Stationary, bright field lights can be used to slow an opponent's approach into a base or across a path. While pulsing light tends to blind, constant lighting tends to make those who enjoy the shadow avoid an area for fear of being seen. Areas suggested for being well lit are filling stations. This gives two advantages. Friendly or opponents can be readily identified as they approach. Also, refilling one's blasters with light is much simpler than trying to do the same in the dark.
Enjoy the Silence
There are times during a night-time water fight where one may find oneself either alone or with only a couple of teammates. In order to help establish one's bearings, it is often a good idea to just stop, lay low or crouch (whichever is more comfortable) and listen. With enough training and experience, one will soon be able to discern general noise from movement or noise distractions. By listening to one's surroundings, one can often determine where opponents may be, especially if they are more inexperienced and may be talking or moving about making a lot of noise. As stated earlier, what cannot be heard is very difficult to see. If one is quiet enough, one can wait for opponents to be basically at point blank range before unleashing a chilling volley of water their way.

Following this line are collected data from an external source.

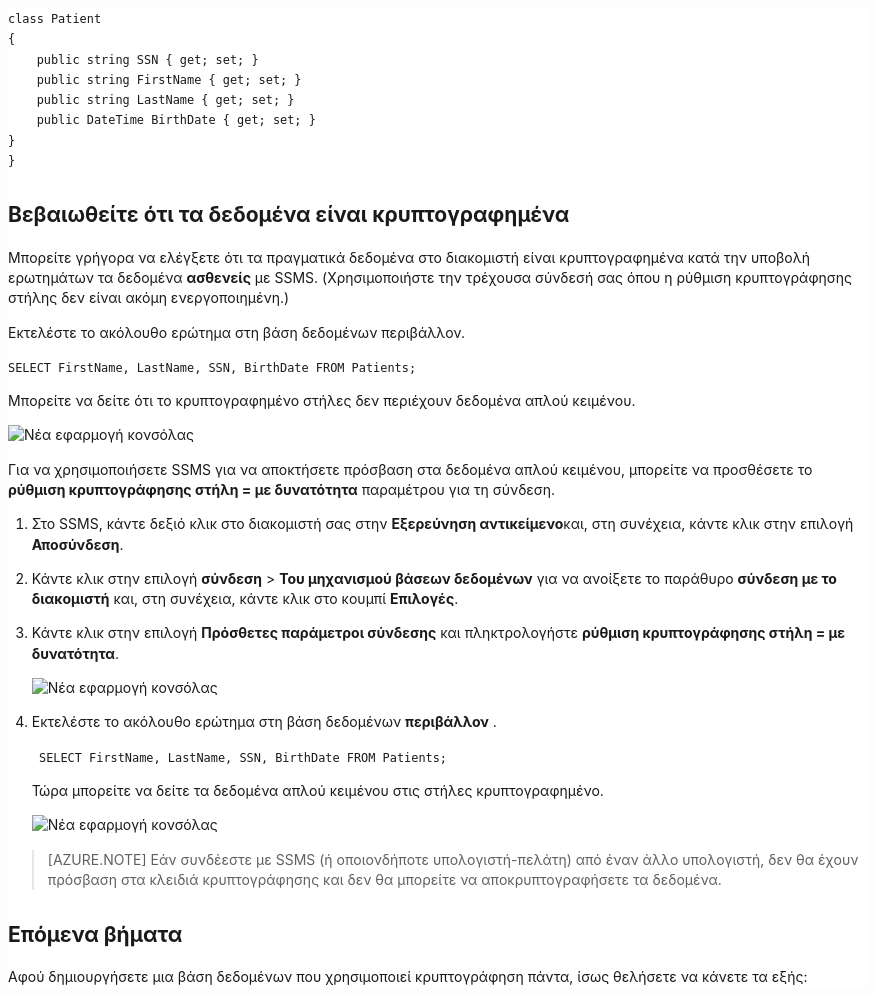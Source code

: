     class Patient
    {
        public string SSN { get; set; }
        public string FirstName { get; set; }
        public string LastName { get; set; }
        public DateTime BirthDate { get; set; }
    }
    }


## <a name="verify-that-the-data-is-encrypted"></a>Βεβαιωθείτε ότι τα δεδομένα είναι κρυπτογραφημένα

Μπορείτε γρήγορα να ελέγξετε ότι τα πραγματικά δεδομένα στο διακομιστή είναι κρυπτογραφημένα κατά την υποβολή ερωτημάτων τα δεδομένα **ασθενείς** με SSMS. (Χρησιμοποιήστε την τρέχουσα σύνδεσή σας όπου η ρύθμιση κρυπτογράφησης στήλης δεν είναι ακόμη ενεργοποιημένη.)

Εκτελέστε το ακόλουθο ερώτημα στη βάση δεδομένων περιβάλλον.

    SELECT FirstName, LastName, SSN, BirthDate FROM Patients;

Μπορείτε να δείτε ότι το κρυπτογραφημένο στήλες δεν περιέχουν δεδομένα απλού κειμένου.

   ![Νέα εφαρμογή κονσόλας](./media/sql-database-always-encrypted/ssms-encrypted.png)


Για να χρησιμοποιήσετε SSMS για να αποκτήσετε πρόσβαση στα δεδομένα απλού κειμένου, μπορείτε να προσθέσετε το **ρύθμιση κρυπτογράφησης στήλη = με δυνατότητα** παραμέτρου για τη σύνδεση.

1. Στο SSMS, κάντε δεξιό κλικ στο διακομιστή σας στην **Εξερεύνηση αντικείμενο**και, στη συνέχεια, κάντε κλικ στην επιλογή **Αποσύνδεση**.
2. Κάντε κλικ στην επιλογή **σύνδεση** > **Του μηχανισμού βάσεων δεδομένων** για να ανοίξετε το παράθυρο **σύνδεση με το διακομιστή** και, στη συνέχεια, κάντε κλικ στο κουμπί **Επιλογές**.
3. Κάντε κλικ στην επιλογή **Πρόσθετες παράμετροι σύνδεσης** και πληκτρολογήστε **ρύθμιση κρυπτογράφησης στήλη = με δυνατότητα**.

    ![Νέα εφαρμογή κονσόλας](./media/sql-database-always-encrypted/ssms-connection-parameter.png)

4. Εκτελέστε το ακόλουθο ερώτημα στη βάση δεδομένων **περιβάλλον** .

        SELECT FirstName, LastName, SSN, BirthDate FROM Patients;

     Τώρα μπορείτε να δείτε τα δεδομένα απλού κειμένου στις στήλες κρυπτογραφημένο.


    ![Νέα εφαρμογή κονσόλας](./media/sql-database-always-encrypted/ssms-plaintext.png)



> [AZURE.NOTE] Εάν συνδέεστε με SSMS (ή οποιονδήποτε υπολογιστή-πελάτη) από έναν άλλο υπολογιστή, δεν θα έχουν πρόσβαση στα κλειδιά κρυπτογράφησης και δεν θα μπορείτε να αποκρυπτογραφήσετε τα δεδομένα.



## <a name="next-steps"></a>Επόμενα βήματα
Αφού δημιουργήσετε μια βάση δεδομένων που χρησιμοποιεί κρυπτογράφηση πάντα, ίσως θελήσετε να κάνετε τα εξής:
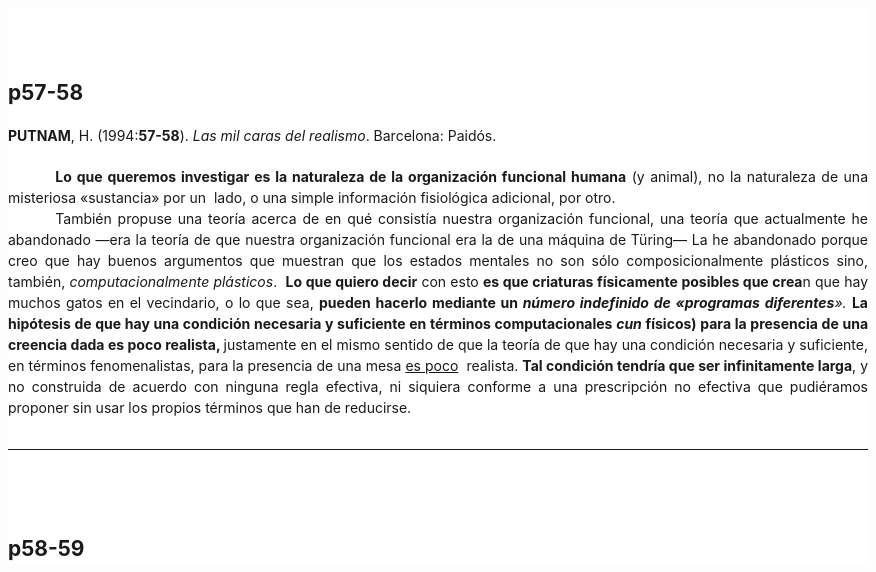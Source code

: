 <br />
<br />

## p57-58
<html><head><meta http-equiv="Content-Type" content="text/html; charset=utf-8" /><meta http-equiv="Content-Style-Type" content="text/css" /><meta name="generator" content="Aspose.Words for Cloud for .NET 21.7.0" /><title></title></head><body ><div><p style="margin-top:0pt; margin-bottom:0pt; text-align:justify; page-break-before:always"><span style="font-weight:bold">PUTNAM</span><span>, H. (1994:</span><span style="font-weight:bold">57-58</span><span>). </span><span style="font-style:italic">Las mil caras del realismo</span><span>. Barcelona: Paidós.</span></p><p style="margin-top:0pt; margin-bottom:0pt; text-align:justify"><span style="-aw-import:ignore">&#xa0;</span></p><p style="margin-top:0pt; margin-bottom:0pt; text-align:justify; line-height:150%"><span style="width:35.45pt; display:inline-block">&#xa0;</span><span style="font-weight:bold">Lo que queremos investigar es la naturaleza de la organización funcional humana</span><span> (y animal), no la naturaleza de una misteriosa «sustancia» por un</span><span style="-aw-import:spaces">&#xa0; </span><span>lado, o una simple información fisiológica adicional, por otro.</span></p><p style="margin-top:0pt; margin-bottom:0pt; text-align:justify; line-height:150%"><span style="width:35.45pt; display:inline-block">&#xa0;</span><span>También propuse una teoría acerca de en qué consistía nuestra organización funcional, una teoría que actualmente he abandonado —era la teoría de que nuestra organización funcional era la de una máquina de Türing— La he abandonado porque creo que hay buenos argumentos que muestran que los estados mentales no son sólo composicionalmente plásticos sino, también, </span><span style="font-style:italic">computacionalmente plásticos</span><span>.</span><span style="-aw-import:spaces">&#xa0; </span><span style="font-weight:bold">Lo que quiero decir</span><span> con esto </span><span style="font-weight:bold">es que criaturas físicamente posibles que crea</span><span>n que hay muchos gatos en el vecindario, o lo que sea, </span><span style="font-weight:bold">pueden hacerlo mediante un </span><span style="font-weight:bold; font-style:italic">número indefinido de «programas diferentes</span><span style="font-style:italic">». </span><span style="font-weight:bold">La hipótesis de que hay una condición necesaria y suficiente en términos computacionales </span><span style="font-weight:bold; font-style:italic">cun </span><span style="font-weight:bold">físicos) para la presencia de una creencia dada es poco realista, </span><span>justamente en el mismo sentido de que la teoría de que hay una condición necesaria y suficiente, en términos fenomenalistas, para la presencia de una mesa </span><span style="text-decoration:underline">es poco</span><span style="-aw-import:spaces">&#xa0; </span><span>realista. </span><span style="font-weight:bold">Tal condición tendría que ser infinitamente larga</span><span>, y no construida de acuerdo con ninguna regla efectiva, ni siquiera conforme a una prescripción no efectiva que pudiéramos proponer sin usar los propios términos que han de reducirse.</span></p><p style="margin-top:0pt; margin-bottom:0pt; text-align:justify; line-height:115%"><span style="-aw-import:ignore">&#xa0;</span></p></div></body></html>
<hr />
<br />
<br />

## p58-59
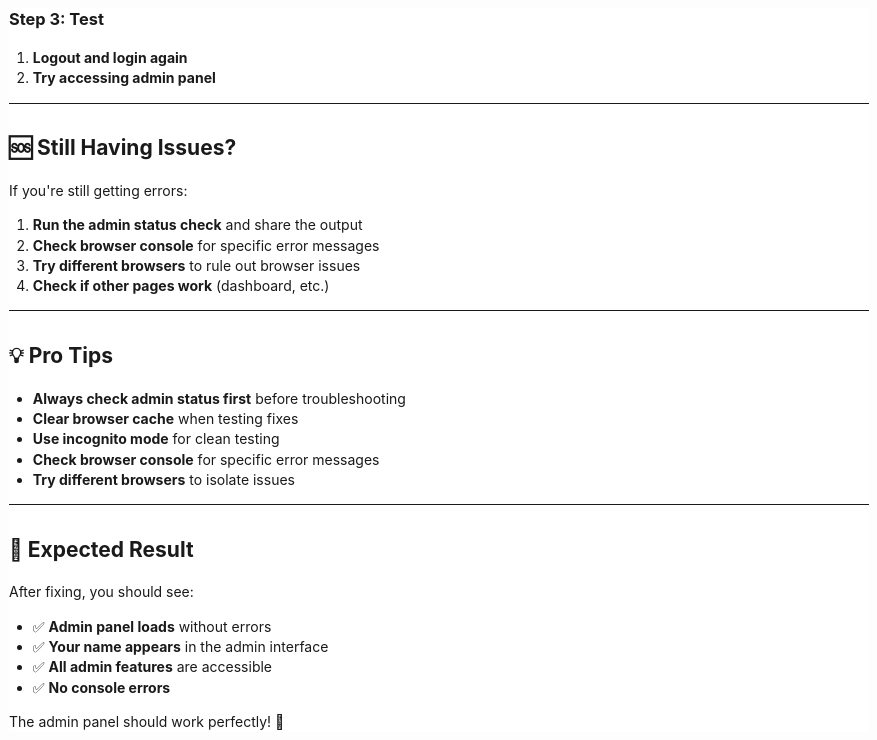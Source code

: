 ### **Step 3: Test**
1. **Logout and login again**
2. **Try accessing admin panel**

---

## 🆘 **Still Having Issues?**

If you're still getting errors:

1. **Run the admin status check** and share the output
2. **Check browser console** for specific error messages
3. **Try different browsers** to rule out browser issues
4. **Check if other pages work** (dashboard, etc.)

---

## 💡 **Pro Tips**

- **Always check admin status first** before troubleshooting
- **Clear browser cache** when testing fixes
- **Use incognito mode** for clean testing
- **Check browser console** for specific error messages
- **Try different browsers** to isolate issues

---

## 🎉 **Expected Result**

After fixing, you should see:
- ✅ **Admin panel loads** without errors
- ✅ **Your name appears** in the admin interface
- ✅ **All admin features** are accessible
- ✅ **No console errors**

The admin panel should work perfectly! 🚀
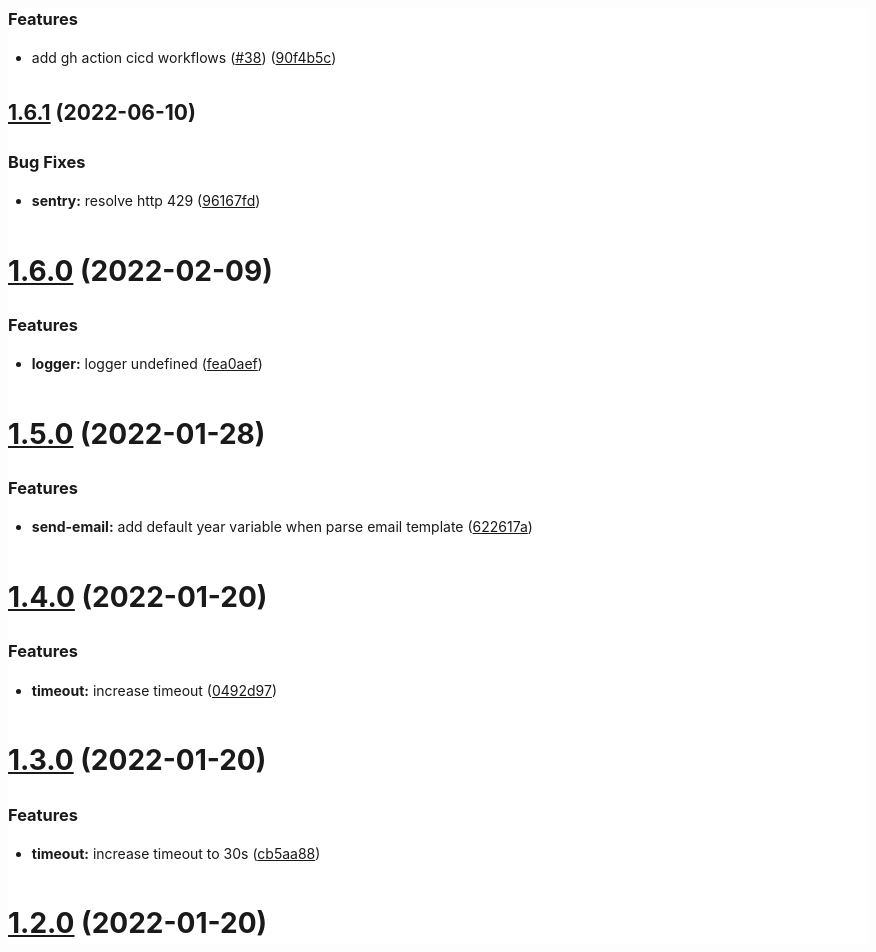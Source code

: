 ### Features

-   add gh action cicd workflows ([#38](https://github.com/Pulsifi/notification-fn/issues/38)) ([90f4b5c](https://github.com/Pulsifi/notification-fn/commit/90f4b5c04c6a45239d841c4bed0316064ccbe9bd))

## [1.6.1](https://github.com/Pulsifi/notification-fn/compare/v1.6.0...v1.6.1) (2022-06-10)

### Bug Fixes

-   **sentry:** resolve http 429 ([96167fd](https://github.com/Pulsifi/notification-fn/commit/96167fd9082f0730e9b235b03e7f70a5a21289fe))

# [1.6.0](https://github.com/Pulsifi/notification-fn/compare/v1.5.0...v1.6.0) (2022-02-09)

### Features

-   **logger:** logger undefined ([fea0aef](https://github.com/Pulsifi/notification-fn/commit/fea0aefd60a538b565d67963e34d415534c936a7))

# [1.5.0](https://github.com/Pulsifi/notification-fn/compare/v1.4.0...v1.5.0) (2022-01-28)

### Features

-   **send-email:** add default year variable when parse email template ([622617a](https://github.com/Pulsifi/notification-fn/commit/622617abae3e7f682689a4022971388f1e524423))

# [1.4.0](https://github.com/Pulsifi/notification-fn/compare/v1.3.0...v1.4.0) (2022-01-20)

### Features

-   **timeout:** increase timeout ([0492d97](https://github.com/Pulsifi/notification-fn/commit/0492d97f74463bfb28821b030ffb3d3f09983a70))

# [1.3.0](https://github.com/Pulsifi/notification-fn/compare/v1.2.0...v1.3.0) (2022-01-20)

### Features

-   **timeout:** increase timeout to 30s ([cb5aa88](https://github.com/Pulsifi/notification-fn/commit/cb5aa88e3934835ade7247ef9d53b8883efcd973))

# [1.2.0](https://github.com/Pulsifi/notification-fn/compare/v1.1.0...v1.2.0) (2022-01-20)
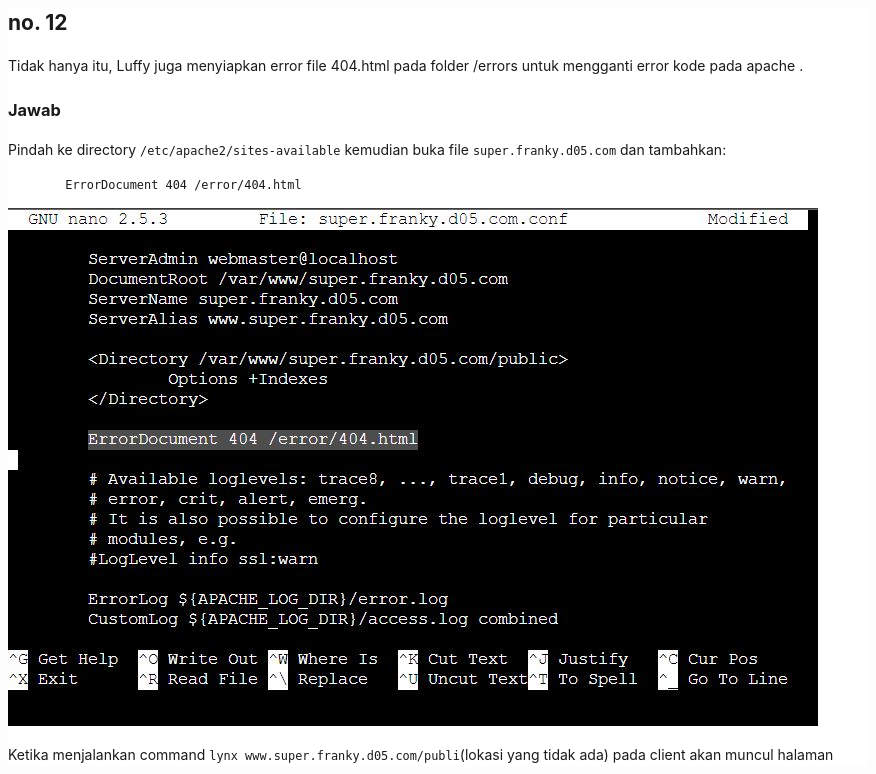 ## no. 12

Tidak hanya itu, Luffy juga menyiapkan error file 404.html pada folder /errors untuk mengganti error kode pada apache .

### Jawab

Pindah ke directory `/etc/apache2/sites-available` kemudian buka file `super.franky.d05.com` dan tambahkan:

```bash
        ErrorDocument 404 /error/404.html
```

![12.1](imgs/12.1.JPG)

Ketika menjalankan command `lynx www.super.franky.d05.com/publi`(lokasi yang tidak ada) pada client akan muncul halaman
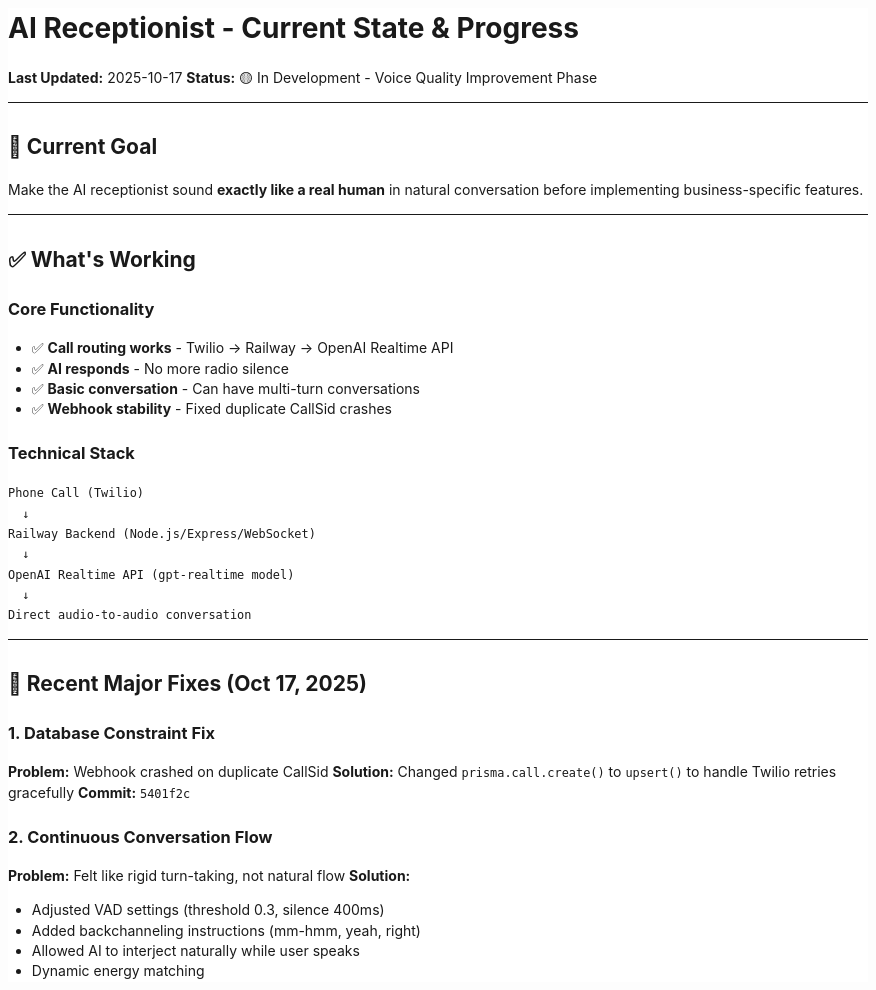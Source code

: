# AI Receptionist - Current State & Progress
**Last Updated:** 2025-10-17
**Status:** 🟡 In Development - Voice Quality Improvement Phase

---

## 🎯 Current Goal
Make the AI receptionist sound **exactly like a real human** in natural conversation before implementing business-specific features.

---

## ✅ What's Working

### Core Functionality
- ✅ **Call routing works** - Twilio → Railway → OpenAI Realtime API
- ✅ **AI responds** - No more radio silence
- ✅ **Basic conversation** - Can have multi-turn conversations
- ✅ **Webhook stability** - Fixed duplicate CallSid crashes

### Technical Stack
```
Phone Call (Twilio)
  ↓
Railway Backend (Node.js/Express/WebSocket)
  ↓
OpenAI Realtime API (gpt-realtime model)
  ↓
Direct audio-to-audio conversation
```

---

## 🔧 Recent Major Fixes (Oct 17, 2025)

### 1. Database Constraint Fix
**Problem:** Webhook crashed on duplicate CallSid
**Solution:** Changed `prisma.call.create()` to `upsert()` to handle Twilio retries gracefully
**Commit:** `5401f2c`

### 2. Continuous Conversation Flow
**Problem:** Felt like rigid turn-taking, not natural flow
**Solution:**
- Adjusted VAD settings (threshold 0.3, silence 400ms)
- Added backchanneling instructions (mm-hmm, yeah, right)
- Allowed AI to interject naturally while user speaks
- Dynamic energy matching
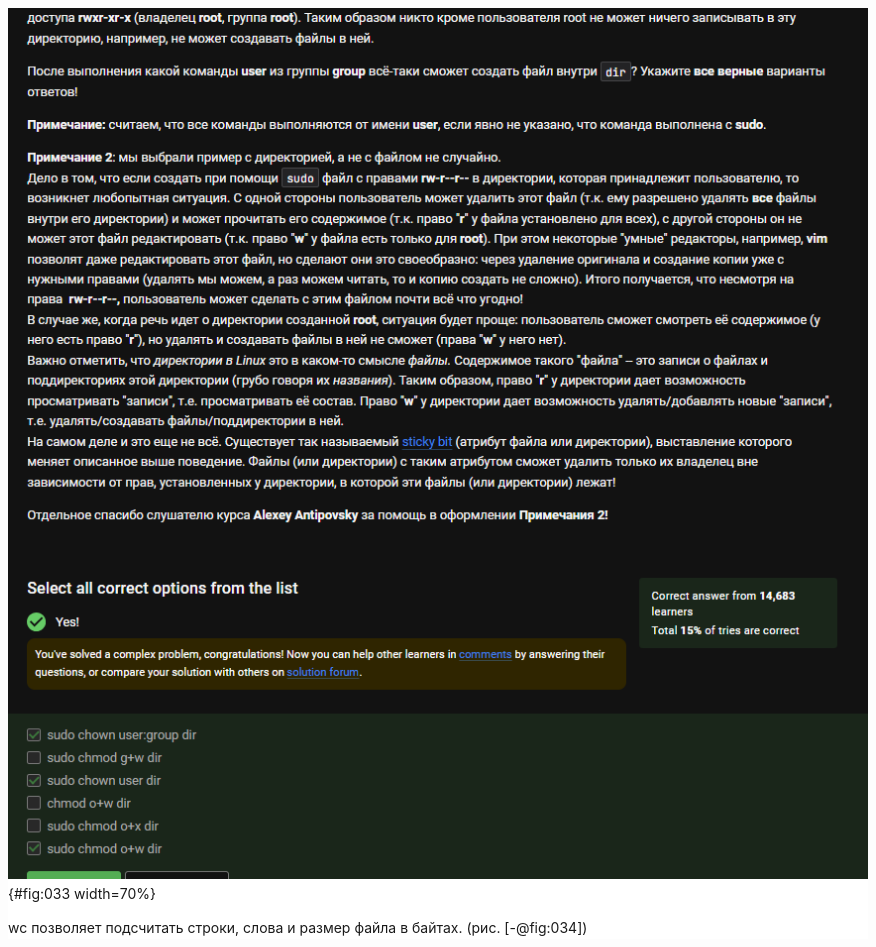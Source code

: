 ![Задание 3.7](image/pic/33.png){#fig:033 width=70%}

wc позволяет подсчитать строки, слова и размер файла в байтах. (рис. [-@fig:034])
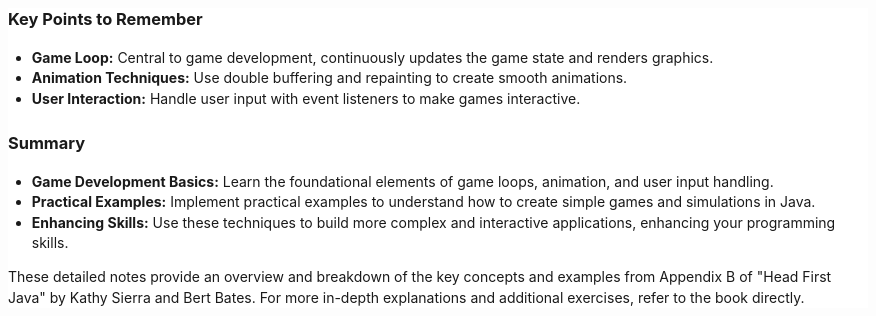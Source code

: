 ### Key Points to Remember

- **Game Loop:** Central to game development, continuously updates the game state and renders graphics.
- **Animation Techniques:** Use double buffering and repainting to create smooth animations.
- **User Interaction:** Handle user input with event listeners to make games interactive.

### Summary

- **Game Development Basics:** Learn the foundational elements of game loops, animation, and user input handling.
- **Practical Examples:** Implement practical examples to understand how to create simple games and simulations in Java.
- **Enhancing Skills:** Use these techniques to build more complex and interactive applications, enhancing your programming skills.

These detailed notes provide an overview and breakdown of the key concepts and examples from Appendix B of "Head First Java" by Kathy Sierra and Bert Bates. For more in-depth explanations and additional exercises, refer to the book directly.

As stated on the earlier, it is a good idea to set a time when the game is scheduled to end. A common meeting ground should be designated and all Players should meet and greet, blasters down, at the meeting point to make sure no one got lost or injured in the field. Anyone not returning to the common meeting point at the designated time should be looked for. A good idea as well is to have the group do something relaxing after the water fight game. Night time water fights can really grate one's nerves and all participants will be glad when they can just relax and not worry so much about what may lie ahead.